__AVAILABLE DATA__:
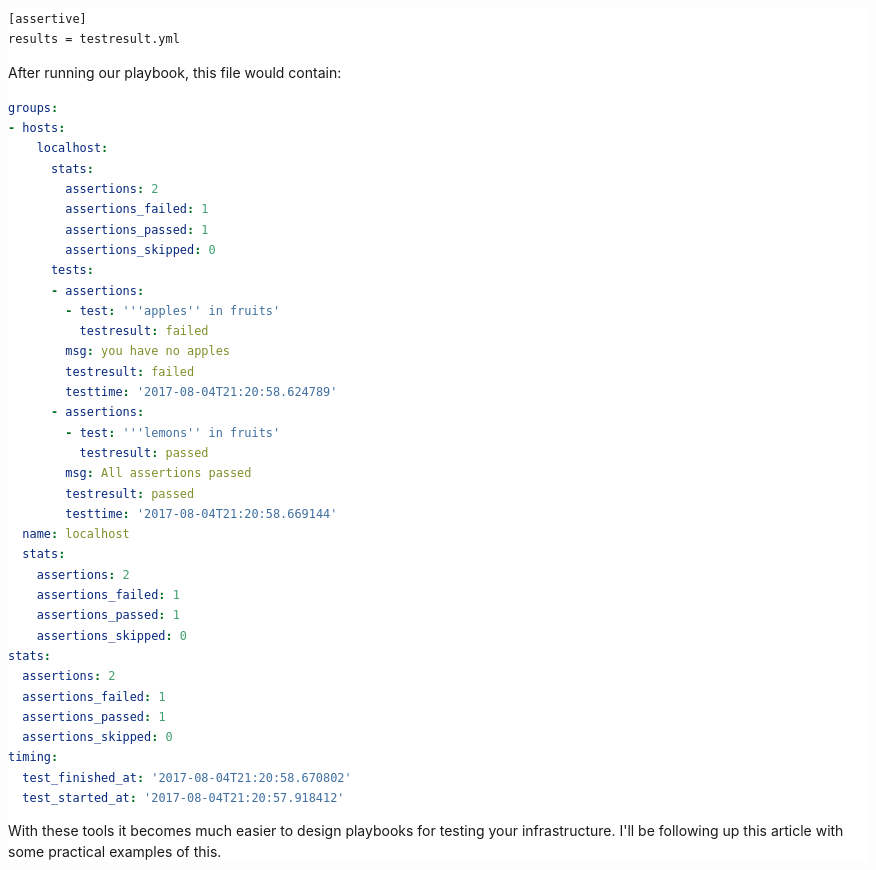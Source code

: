     [assertive]
    results = testresult.yml

After running our playbook, this file would contain:

```yaml
groups:
- hosts:
    localhost:
      stats:
        assertions: 2
        assertions_failed: 1
        assertions_passed: 1
        assertions_skipped: 0
      tests:
      - assertions:
        - test: '''apples'' in fruits'
          testresult: failed
        msg: you have no apples
        testresult: failed
        testtime: '2017-08-04T21:20:58.624789'
      - assertions:
        - test: '''lemons'' in fruits'
          testresult: passed
        msg: All assertions passed
        testresult: passed
        testtime: '2017-08-04T21:20:58.669144'
  name: localhost
  stats:
    assertions: 2
    assertions_failed: 1
    assertions_passed: 1
    assertions_skipped: 0
stats:
  assertions: 2
  assertions_failed: 1
  assertions_passed: 1
  assertions_skipped: 0
timing:
  test_finished_at: '2017-08-04T21:20:58.670802'
  test_started_at: '2017-08-04T21:20:57.918412'
```

With these tools it becomes much easier to design playbooks for
testing your infrastructure. I'll be following up this article with
some practical examples of this.


[ansible-assertive]: https://github.com/larsks/ansible-assertive/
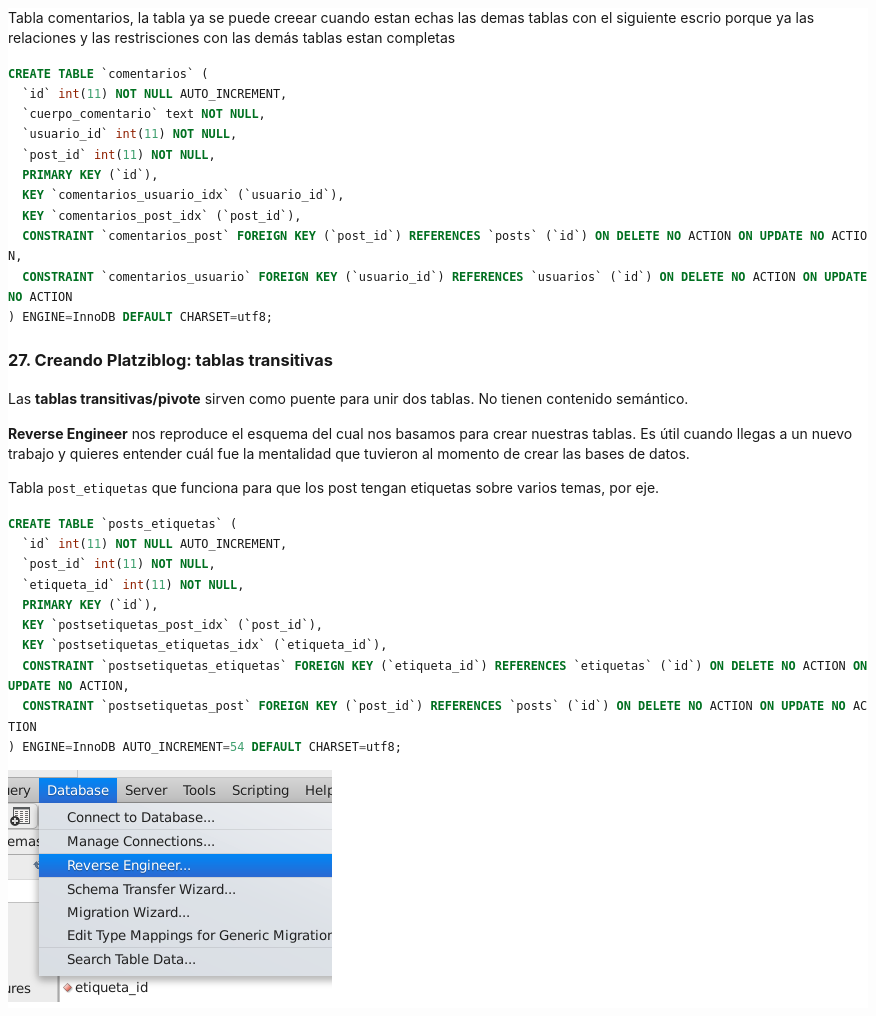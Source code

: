 Tabla comentarios, la tabla ya se puede creear cuando estan echas las demas tablas con el siguiente escrio porque ya las relaciones y las restrisciones con las demás tablas estan completas
```sql
CREATE TABLE `comentarios` (
  `id` int(11) NOT NULL AUTO_INCREMENT,
  `cuerpo_comentario` text NOT NULL,
  `usuario_id` int(11) NOT NULL,
  `post_id` int(11) NOT NULL,
  PRIMARY KEY (`id`),
  KEY `comentarios_usuario_idx` (`usuario_id`),
  KEY `comentarios_post_idx` (`post_id`),
  CONSTRAINT `comentarios_post` FOREIGN KEY (`post_id`) REFERENCES `posts` (`id`) ON DELETE NO ACTION ON UPDATE NO ACTION,
  CONSTRAINT `comentarios_usuario` FOREIGN KEY (`usuario_id`) REFERENCES `usuarios` (`id`) ON DELETE NO ACTION ON UPDATE NO ACTION
) ENGINE=InnoDB DEFAULT CHARSET=utf8;
```


### 27. Creando Platziblog: tablas transitivas

Las **tablas transitivas/pivote** sirven como puente para unir dos tablas. No tienen contenido semántico.

**Reverse Engineer** nos reproduce el esquema del cual nos basamos para crear nuestras tablas. Es útil cuando llegas a un nuevo trabajo y quieres entender cuál fue la mentalidad que tuvieron al momento de crear las bases de datos.

Tabla `post_etiquetas` que funciona para que los post tengan etiquetas sobre varios temas, por eje.
```sql
CREATE TABLE `posts_etiquetas` (
  `id` int(11) NOT NULL AUTO_INCREMENT,
  `post_id` int(11) NOT NULL,
  `etiqueta_id` int(11) NOT NULL,
  PRIMARY KEY (`id`),
  KEY `postsetiquetas_post_idx` (`post_id`),
  KEY `postsetiquetas_etiquetas_idx` (`etiqueta_id`),
  CONSTRAINT `postsetiquetas_etiquetas` FOREIGN KEY (`etiqueta_id`) REFERENCES `etiquetas` (`id`) ON DELETE NO ACTION ON UPDATE NO ACTION,
  CONSTRAINT `postsetiquetas_post` FOREIGN KEY (`post_id`) REFERENCES `posts` (`id`) ON DELETE NO ACTION ON UPDATE NO ACTION
) ENGINE=InnoDB AUTO_INCREMENT=54 DEFAULT CHARSET=utf8;
```

![MYSQL WORKBENCH REVERSE ENGINEER](img/mysql_workbench_reverse_engineer.png)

__WORK ITEM__: Reply with every line of the listing that has the string "testtime".

__ANSWER SPACE__:
        testtime: '2017-08-04T21:20:58.624789'
        testtime: '2017-08-04T21:20:58.669144'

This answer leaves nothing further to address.